Respiratory Syncytial Virus (RSV)
Currently, there is no approved RSV vaccine available to combat the estimated 64 million RSV infections that occur globally each year. We have identified three susceptible target populations that we believe could benefit from the development of our respiratory syncytial virus fusion (F) protein nanoparticle vaccine candidate (“RSV F Vaccine”) in different formulations: (1) infants via maternal immunization, (2) older adults (60 years and older) and (3) children six months to five years old (“pediatrics”). With our current estimates of the annual global cost burden of RSV in excess of $88 billion, we believe our RSV F Vaccine represents a multi-billion dollar worldwide opportunity.

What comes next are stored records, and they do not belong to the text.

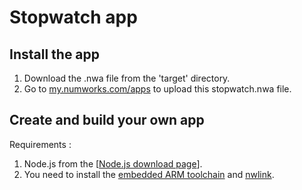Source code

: # Stopwatch app
## Install the app
1. Download the .nwa file from the 'target' directory.
2. Go to [my.numworks.com/apps](https://my.numworks.com/apps) to upload this stopwatch.nwa file.
## Create and build your own app
Requirements :
1. Node.js from the [[Node.js download page](https://nodejs.org/en/download/)].
2. You need to install the [embedded ARM toolchain](https://developer.arm.com/Tools%20and%20Software/GNU%20Toolchain) and [nwlink](https://www.npmjs.com/package/nwlink).
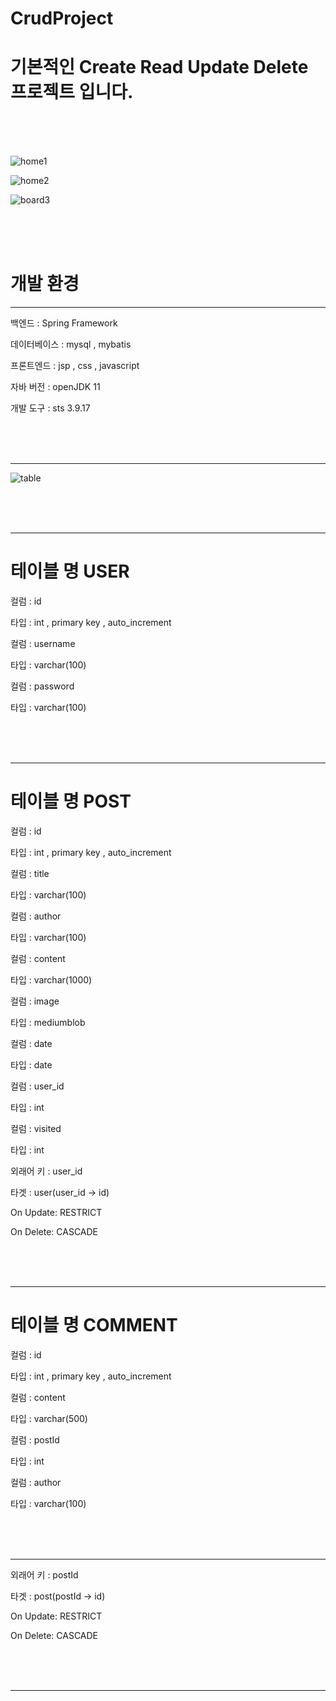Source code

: # CrudProject
<h1>기본적인 Create Read Update Delete 프로젝트 입니다.</h1>
<br/><br/><br/>

![home1](https://github.com/bookbookss6/CrudProject/assets/118971316/b0ca05b4-6b07-4553-8de3-5140a7fe30e7)

![home2](https://github.com/bookbookss6/CrudProject/assets/118971316/36a3b9ae-1e9c-4c7d-934e-db8e28ecdc89)

![board3](https://github.com/bookbookss6/CrudProject/assets/118971316/0c88cfc7-b539-43e6-b86c-bf97cdc7cc75)


<br/><br/><br/>

<h1>개발 환경 </h1>
<hr/>

<p>백엔드 : Spring Framework </p>

<p>데이터베이스 : mysql , mybatis</p>

<p>프론트엔드 : jsp , css , javascript</p>

<p>자바 버전 : openJDK 11</p>

<p>개발 도구 : sts 3.9.17</p>

<br/><br/><br/>
<hr/>

![table](https://github.com/bookbookss6/CrudProject/assets/118971316/a10c2615-ae26-4b7c-839f-a61e6d9f9eca)

<br/><br/><br/>
<hr/>


<h1>테이블 명 USER</h1>

<p>컬럼 : id  </p>
<p>타입 : int , primary key , auto_increment</p>

<p>컬럼 : username </p>
<p>타입 : varchar(100) </p>

<p>컬럼 : password</p>
<p>타입 : varchar(100)</p>

<br/><br/><br/>
<hr/>


<h1>테이블 명 POST</h1>

<p>컬럼 : id  </p>
<p>타입 : int , primary key , auto_increment</p>

<p>컬럼 : title </p>
<p>타입 : varchar(100) </p>

<p>컬럼 : author</p>
<p>타입 : varchar(100)</p>

<p>컬럼 : content</p>
<p>타입 : varchar(1000)</p>

<p>컬럼 : image</p>
<p>타입 : mediumblob</p>

<p>컬럼 : date</p>
<p>타입 : date</p>

<p>컬럼 : user_id</p>
<p>타입 : int</p>

<p>컬럼 : visited</p>
<p>타입 : int</p>

<p>외래어 키 : user_id </p>
<p>타겟 : user(user_id -> id)</p>
<p>On Update: RESTRICT</p>
<p>On Delete: CASCADE</p>

<br/><br/><br/>
<hr/>

<h1>테이블 명 COMMENT</h1>

<p>컬럼 : id  </p>
<p>타입 : int , primary key , auto_increment</p>

<p>컬럼 : content </p>
<p>타입 : varchar(500) </p>

<p>컬럼 : postId</p>
<p>타입 : int </p>

<p>컬럼 : author</p>
<p>타입 : varchar(100) </p>

<br/><br/><br/>
<hr/>

<p>외래어 키 : postId </p>
<p>타겟 : post(postId -> id)</p>
<p>On Update: RESTRICT</p>
<p>On Delete: CASCADE</p>

<br/><br/><br/>
<hr/>





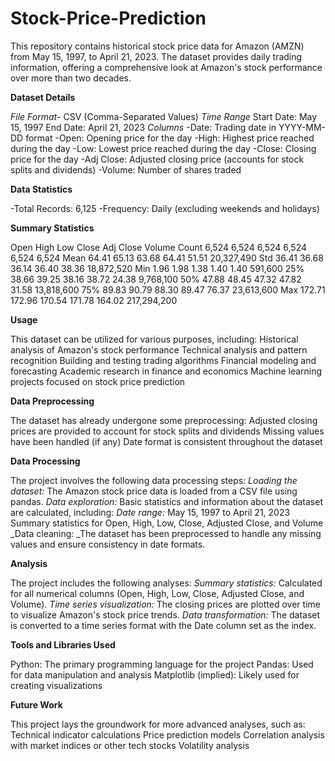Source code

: # Stock-Price-Prediction

This repository contains historical stock price data for Amazon (AMZN) from May 15, 1997, to April 21, 2023. The dataset provides daily trading information, offering a comprehensive look at Amazon's stock performance over more than two decades.


**Dataset Details**

_File Format_- CSV (Comma-Separated Values)
_Time Range_
Start Date: May 15, 1997
End Date: April 21, 2023
_Columns_
-Date: Trading date in YYYY-MM-DD format
-Open: Opening price for the day
-High: Highest price reached during the day
-Low: Lowest price reached during the day
-Close: Closing price for the day
-Adj Close: Adjusted closing price (accounts for stock splits and dividends)
-Volume: Number of shares traded

**Data Statistics**

-Total Records: 6,125
-Frequency: Daily (excluding weekends and holidays)

**Summary Statistics**

Open	High	Low	Close	Adj Close	Volume
Count	6,524	6,524	6,524	6,524	6,524	6,524
Mean	64.41	65.13	63.68	64.41	51.51	20,327,490
Std	36.41	36.68	36.14	36.40	38.36	18,872,520
Min	1.96	1.98	1.38	1.40	1.40	591,600
25%	38.66	39.25	38.16	38.72	24.38	9,768,100
50%	47.88	48.45	47.32	47.82	31.58	13,818,600
75%	89.83	90.79	88.30	89.47	76.37	23,613,600
Max	172.71	172.96	170.54	171.78	164.02	217,294,200

**Usage**

This dataset can be utilized for various purposes, including:
Historical analysis of Amazon's stock performance
Technical analysis and pattern recognition
Building and testing trading algorithms
Financial modeling and forecasting
Academic research in finance and economics
Machine learning projects focused on stock price prediction

**Data Preprocessing**

The dataset has already undergone some preprocessing:
Adjusted closing prices are provided to account for stock splits and dividends
Missing values have been handled (if any)
Date format is consistent throughout the dataset

**Data Processing**

The project involves the following data processing steps:
_Loading the dataset:_ The Amazon stock price data is loaded from a CSV file using pandas.
_Data exploration:_ Basic statistics and information about the dataset are calculated, including:
_Date range:_ May 15, 1997 to April 21, 2023
Summary statistics for Open, High, Low, Close, Adjusted Close, and Volume
_Data cleaning: _The dataset has been preprocessed to handle any missing values and ensure consistency in date formats.

**Analysis**

The project includes the following analyses:
_Summary statistics:_ Calculated for all numerical columns (Open, High, Low, Close, Adjusted Close, and Volume).
_Time series visualization:_ The closing prices are plotted over time to visualize Amazon's stock price trends.
_Data transformation:_ The dataset is converted to a time series format with the Date column set as the index.

**Tools and Libraries Used**

Python: The primary programming language for the project
Pandas: Used for data manipulation and analysis
Matplotlib (implied): Likely used for creating visualizations

**Future Work**

This project lays the groundwork for more advanced analyses, such as:
Technical indicator calculations
Price prediction models
Correlation analysis with market indices or other tech stocks
Volatility analysis



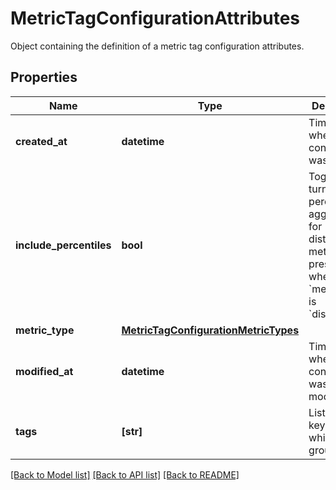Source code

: # MetricTagConfigurationAttributes

Object containing the definition of a metric tag configuration attributes.

## Properties
Name | Type | Description | Notes
------------ | ------------- | ------------- | -------------
**created_at** | **datetime** | Timestamp when the tag configuration was created. | [optional] 
**include_percentiles** | **bool** | Toggle to turn on/off percentile aggregations for distribution metrics. Only present when the &#x60;metric_type&#x60; is &#x60;distribution&#x60;. | [optional] 
**metric_type** | [**MetricTagConfigurationMetricTypes**](MetricTagConfigurationMetricTypes.md) |  | [optional] 
**modified_at** | **datetime** | Timestamp when the tag configuration was last modified. | [optional] 
**tags** | **[str]** | List of tag keys on which to group. | [optional] 

[[Back to Model list]](README.md#documentation-for-models) [[Back to API list]](README.md#documentation-for-api-endpoints) [[Back to README]](README.md)


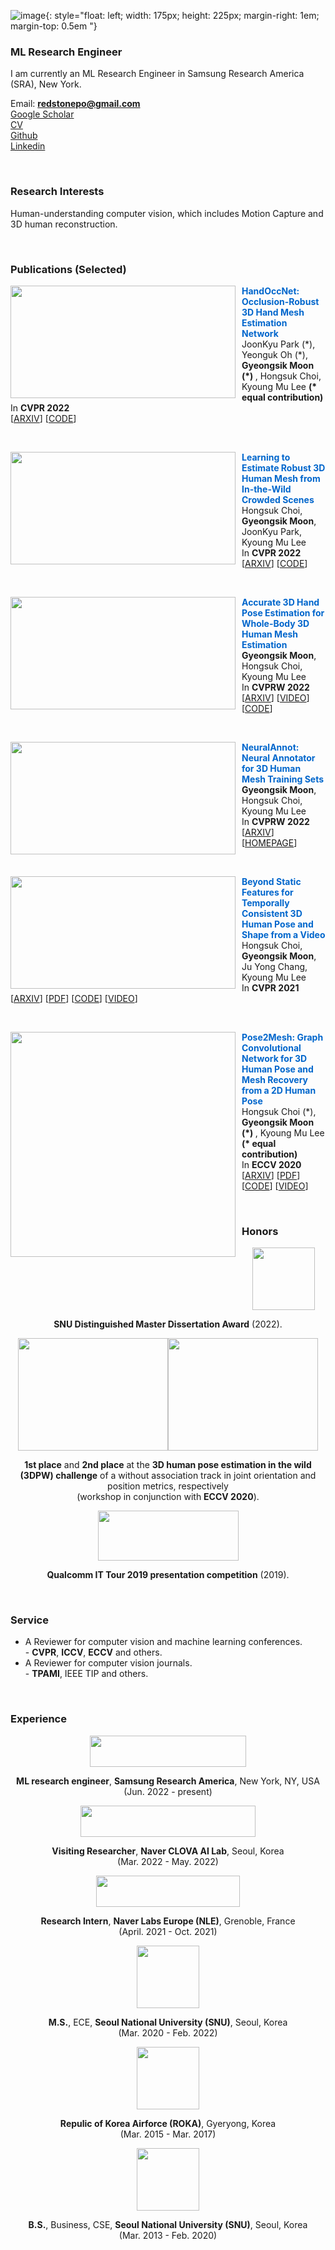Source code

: ![image](./images/hongsukchoi_photo.jpg){: style="float: left; width: 175px; height: 225px; margin-right: 1em; margin-top: 0.5em  "}

### ML Research Engineer
I am currently an ML Research Engineer in Samsung Research America (SRA), New York. 
            
Email: **redstonepo@gmail.com** \
[Google Scholar](https://scholar.google.com/citations?user=CZbowncAAAAJ&hl=en) \
[CV](CV.pdf) \
[Github](https://github.com/hongsukchoi) \
[Linkedin](https://www.linkedin.com/in/hongsuk-choi-6b081a143/)
        
<br>

### Research Interests
Human-understanding computer vision, which includes Motion Capture and 3D human reconstruction.

<br>

### Publications (Selected)

<!--HandOccNet-->
<p>
<img src="images/HandOccNet_CVPR2022.png" align="left" style="width:360px; height:180px; margin-right:10px; vertical-align=middle;">
<b> <font color="0066CC"> HandOccNet: Occlusion-Robust 3D Hand Mesh Estimation Network </font> </b>
<br>
JoonKyu Park (*), Yeonguk Oh (*), <b> Gyeongsik Moon (*) </b>, Hongsuk Choi, Kyoung Mu Lee <b>(* equal contribution)</b>
<br>
In <b> CVPR 2022 </b>
<br>
[<a href="https://arxiv.org/abs/2203.14564">ARXIV</a>] [<a href="https://github.com/namepllet/HandOccNet">CODE</a>]
</p>

<br>

<!--3DCrowdNet-->
<p>
<img src="images/3DCrowdNet_CVPR2022.png" align="left" style="width:360px; height:180px; margin-right:10px; vertical-align=middle;">
<b> <font color="0066CC"> Learning to Estimate Robust 3D Human Mesh from In-the-Wild Crowded Scenes </font> </b>
<br>
Hongsuk Choi, <b> Gyeongsik Moon</b>, JoonKyu Park, Kyoung Mu Lee
<br>
In <b> CVPR 2022 </b>
<br>
[<a href="https://arxiv.org/abs/2104.07300">ARXIV</a>] [<a href="https://github.com/hongsukchoi/3DCrowdNet_RELEASE">CODE</a>]
</p>

<br>

<!--Hand4Whole-->
<p>
<img src="images/Hand4Whole_CVPRW2022.png" align="left" style="width:360px; height:180px; margin-right:10px; vertical-align=middle;">
<b> <font color="0066CC"> Accurate 3D Hand Pose Estimation for Whole-Body 3D Human Mesh Estimation </font> </b>
<br>
<b> Gyeongsik Moon</b>, Hongsuk Choi, Kyoung Mu Lee
<br>
In <b> CVPRW 2022 </b>
<br>
[<a href="https://arxiv.org/abs/2011.11534">ARXIV</a>] [<a href="https://youtu.be/Ym_CH8yxBso">VIDEO</a>] [<a href="https://github.com/mks0601/Hand4Whole_RELEASE">CODE</a>]
</p>


<br>

<!--NeuralAnnot-->
<p>
<img src="images/NeuralAnnot_CVPRW2022.png" align="left" style="width:360px; height:180px; margin-right:10px; vertical-align=middle;">
<b> <font color="0066CC"> NeuralAnnot: Neural Annotator for 3D Human Mesh Training Sets </font> </b>
<br>
<b> Gyeongsik Moon</b>, Hongsuk Choi, Kyoung Mu Lee
<br>
In <b> CVPRW 2022 </b>
<br>
[<a href="https://arxiv.org/abs/2011.11232">ARXIV</a>] [<a href="https://github.com/mks0601/NeuralAnnot_RELEASE">HOMEPAGE</a>]
</p>

<br>

<!--TCMR-->
<p>
<img src="images/TCMR_CVPR2021.gif" align="left" style="width:360px; height:180px; margin-right:10px; vertical-align=middle;">
<b> <font color="0066CC"> Beyond Static Features for Temporally Consistent 3D Human Pose and Shape from a Video </font> </b>
<br>
Hongsuk Choi, <b> Gyeongsik Moon</b>, Ju Yong Chang, Kyoung Mu Lee
<br>
In <b> CVPR 2021 </b>
<br>
[<a href="https://arxiv.org/abs/2011.08627">ARXIV</a>] [<a href="https://openaccess.thecvf.com/content/CVPR2021/papers/Choi_Beyond_Static_Features_for_Temporally_Consistent_3D_Human_Pose_and_CVPR_2021_paper.pdf">PDF</a>] [<a href="https://github.com/hongsukchoi/TCMR_RELEASE">CODE</a>] [<a href="https://www.youtube.com/watch?v=WB3nTnSQDII">VIDEO</a>]
</p>

<br>

<!--Pose2Mesh-->
<p>
<img src="images/Pose2Mesh_ECCV2020.png" align="left" style="width:360px; height:195        px; margin-right:10px; vertical-align=middle;">
<b> <font color="0066CC"> Pose2Mesh: Graph Convolutional Network for 3D Human Pose and Mesh Recovery from a 2D Human Pose </font> </b>
<br>
Hongsuk Choi (*), <b> Gyeongsik Moon (*) </b>, Kyoung Mu Lee <b>(* equal contribution)</b>
<br>
In <b> ECCV 2020 </b>
<br>
[<a href="https://arxiv.org/abs/2008.09047">ARXIV</a>] [<a href="https://www.ecva.net/papers/eccv_2020/papers_ECCV/papers/123520749.pdf">PDF</a>] [<a href="https://github.com/hongsukchoi/Pose2Mesh_RELEASE">CODE</a>] [<a href="https://youtu.be/utaHeByNauc">VIDEO</a>]
</p>

<br>    

### Honors

<p align="middle">
<img src="images/SNU.png" width="100px" height="100px">
</p>
<p align="center">
<b>SNU Distinguished Master Dissertation Award</b> (2022).
</p>

<p align="middle">
<img src="images/3DPW_challenge_1st.png" width="240px" height="180px"><img src="images/3DPW_challenge_2nd.png" width="240px" height="180px">
</p>
<p align="center">
  <b>1st place</b> and <b>2nd place</b> at the <b>3D human pose estimation in the wild (3DPW) challenge</b> of a without association track in joint orientation and position metrics, respectively <br> (workshop in conjunction with <b>ECCV 2020</b>).
</p>

<p align="middle">
<img src="images/Qualcomm.png" width="225px" height="80px">
</p>
<p align="center">
<b>Qualcomm IT Tour 2019 presentation competition</b> (2019).
</p>

<br>

### Service
* A Reviewer for computer vision and machine learning conferences.  
\- <b>CVPR</b>, <b>ICCV</b>, <b>ECCV</b> and others.
* A Reviewer for computer vision journals.  
\- <b>TPAMI</b>, IEEE TIP and others. 

<br>

### Experience
<p align="middle">
<img src="images/sra.png" width="250px" height="50px">
</p>
<p align="center">
  <b>ML research engineer</b>, <b>Samsung Research America</b>, New York, NY, USA <br> (Jun. 2022 - present)
</p>

<p align="middle">
<img src="images/Naver.png" width="280px" height="50px">
</p>
<p align="center">
  <b>Visiting Researcher</b>, <b>Naver CLOVA AI Lab</b>, Seoul, Korea <br> (Mar. 2022 - May. 2022)
</p>

<p align="middle">
<img src="images/NLE.jpg" width="230px" height="50px">
</p>
<p align="center">
  <b>Research Intern</b>, <b>Naver Labs Europe (NLE)</b>, Grenoble, France <br> (April. 2021 - Oct. 2021)
</p>


<p align="middle">
<img src="images/SNU.png" width="100px" height="100px">
</p>
<p align="center">
  <b>M.S.</b>, ECE, <b>Seoul National University (SNU)</b>, Seoul, Korea <br> (Mar. 2020 - Feb. 2022)
</p>


<p align="middle">
<img src="images/roka.png" swidth="300px" height="100px">
</p>
<p align="center">
  <b>Repulic of Korea Airforce (ROKA)</b>, Gyeryong, Korea <br> (Mar. 2015 - Mar. 2017)
</p>

<p align="middle">
<img src="images/SNU.png" width="100px" height="100px">
</p>
<p align="center">
  <b>B.S.</b>, Business, CSE, <b>Seoul National University (SNU)</b>, Seoul, Korea <br> (Mar. 2013 - Feb. 2020)
</p>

ResVax Program (Infants via Maternal Immunization)
ResVax is our adjuvanted RSV F Vaccine for infants via maternal immunization. RSV is the most common cause of lower respiratory tract infections (“LRTI”) and the leading viral cause of severe lower respiratory tract disease in infants and young children worldwide. In the U.S., RSV is the leading cause of hospitalization of infants and, globally, is second only to malaria as a cause of death in children under one year of age.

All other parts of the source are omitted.